On January 4, 2016, following Attorney Neroni's removal as plaintiffs' counsel of record, based upon her suspension, Woodruff Lee Carroll, Esq., filed a notice of appearance on plaintiffs' behalf. Dkt. No. 89. Upon his entry into the case, Attorney Carroll thereafter requested that the court schedule a settlement conference in the action. Dkt. No. 87. That request was granted, and a settlement conference was scheduled to be held on January 13, 2016. Dkt. No. 88. The settlement conference, however, was adjourned without date based upon plaintiffs' request that the court consider resolving the issue of whether any legal fees may be owed to Attorney Neroni in the event the parties reach settlement. Dkt. Nos. 93, 94. The parties have now filed formal requests to the court for a determination as to the issue of legal fees owing to plaintiff's former counsel. Dkt. Nos. 95, 99.

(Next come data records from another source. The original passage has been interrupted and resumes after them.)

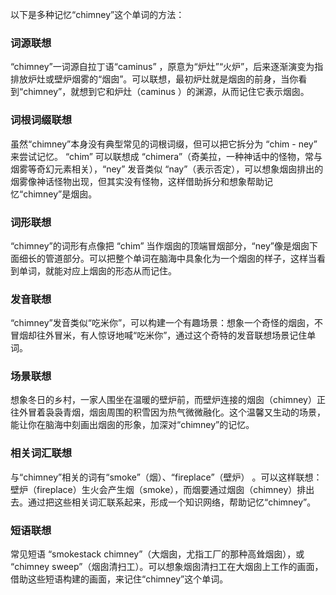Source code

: 以下是多种记忆“chimney”这个单词的方法：

### 词源联想
“chimney”一词源自拉丁语“caminus” ，原意为“炉灶”“火炉”，后来逐渐演变为指排放炉灶或壁炉烟雾的“烟囱”。可以联想，最初炉灶就是烟囱的前身，当你看到“chimney”，就想到它和炉灶（caminus ）的渊源，从而记住它表示烟囱。 

### 词根词缀联想
虽然“chimney”本身没有典型常见的词根词缀，但可以把它拆分为 “chim - ney” 来尝试记忆。 “chim” 可以联想成 “chimera”（奇美拉，一种神话中的怪物，常与烟雾等奇幻元素相关），“ney” 发音类似 “nay”（表示否定），可以想象烟囱排出的烟雾像神话怪物出现，但其实没有怪物，这样借助拆分和想象帮助记忆“chimney”是烟囱。

### 词形联想
“chimney”的词形有点像把 “chim” 当作烟囱的顶端冒烟部分，“ney”像是烟囱下面细长的管道部分。可以把整个单词在脑海中具象化为一个烟囱的样子，这样当看到单词，就能对应上烟囱的形态从而记住。 

### 发音联想
“chimney”发音类似“吃米你”，可以构建一个有趣场景：想象一个奇怪的烟囱，不冒烟却往外冒米，有人惊讶地喊“吃米你”，通过这个奇特的发音联想场景记住单词。

### 场景联想
想象冬日的乡村，一家人围坐在温暖的壁炉前，而壁炉连接的烟囱（chimney）正往外冒着袅袅青烟，烟囱周围的积雪因为热气微微融化。这个温馨又生动的场景，能让你在脑海中刻画出烟囱的形象，加深对“chimney”的记忆。 

### 相关词汇联想
与“chimney”相关的词有“smoke”（烟）、“fireplace”（壁炉） 。可以这样联想：壁炉（fireplace）生火会产生烟（smoke），而烟要通过烟囱（chimney）排出去。通过把这些相关词汇联系起来，形成一个知识网络，帮助记忆“chimney”。 

### 短语联想
常见短语 “smokestack chimney”（大烟囱，尤指工厂的那种高耸烟囱），或 “chimney sweep”（烟囱清扫工）。可以想象烟囱清扫工在大烟囱上工作的画面，借助这些短语构建的画面，来记住“chimney”这个单词。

In response to the parties' request for resolution of the issue, Attorney Neroni has filed a written submission in which she (1) refuses to state the basis of her fee arrangement with the plaintiffs, (2) complains of Attorney Carroll's efforts to settle the action, (3) objects to the court making a determination concerning the issue, and (4) announces her intention to make a fee application pursuant to 42 U.S.C. § 1988 in the future. Dkt. No. 101. Although plaintiffs have failed to provide the court with their analysis of Attorney Neroni's professional efforts taken on their behalf, they included Attorney Neroni's own brief description of certain tasks undertaken while she was attorney of record for plaintiffs in this action. Dkt. No. 95-3 at 2-3. Specifically, in an e-mail written to Attorney Carroll, Attorney Neroni explains that, while representing plaintiffs, she

fought against three motions, 2 to dismiss, 1 for a summary judgment, partially won on those, held numerous conferences, on the phone and in person, had travel expenses, helped my clients with attending a deposition, reviewed tons of documents, did extensive factual and legal research with the use of an expensive database, and made it possible for the case to proceed to trial.
Id.

On February 24, 2016, I held a hearing to address the issue of Attorney Neroni's charging lien. Text Minute Entry Dated Feb. 24, 2016. Despite receiving notice of the proceeding, Attorney Neroni did not appear. Id.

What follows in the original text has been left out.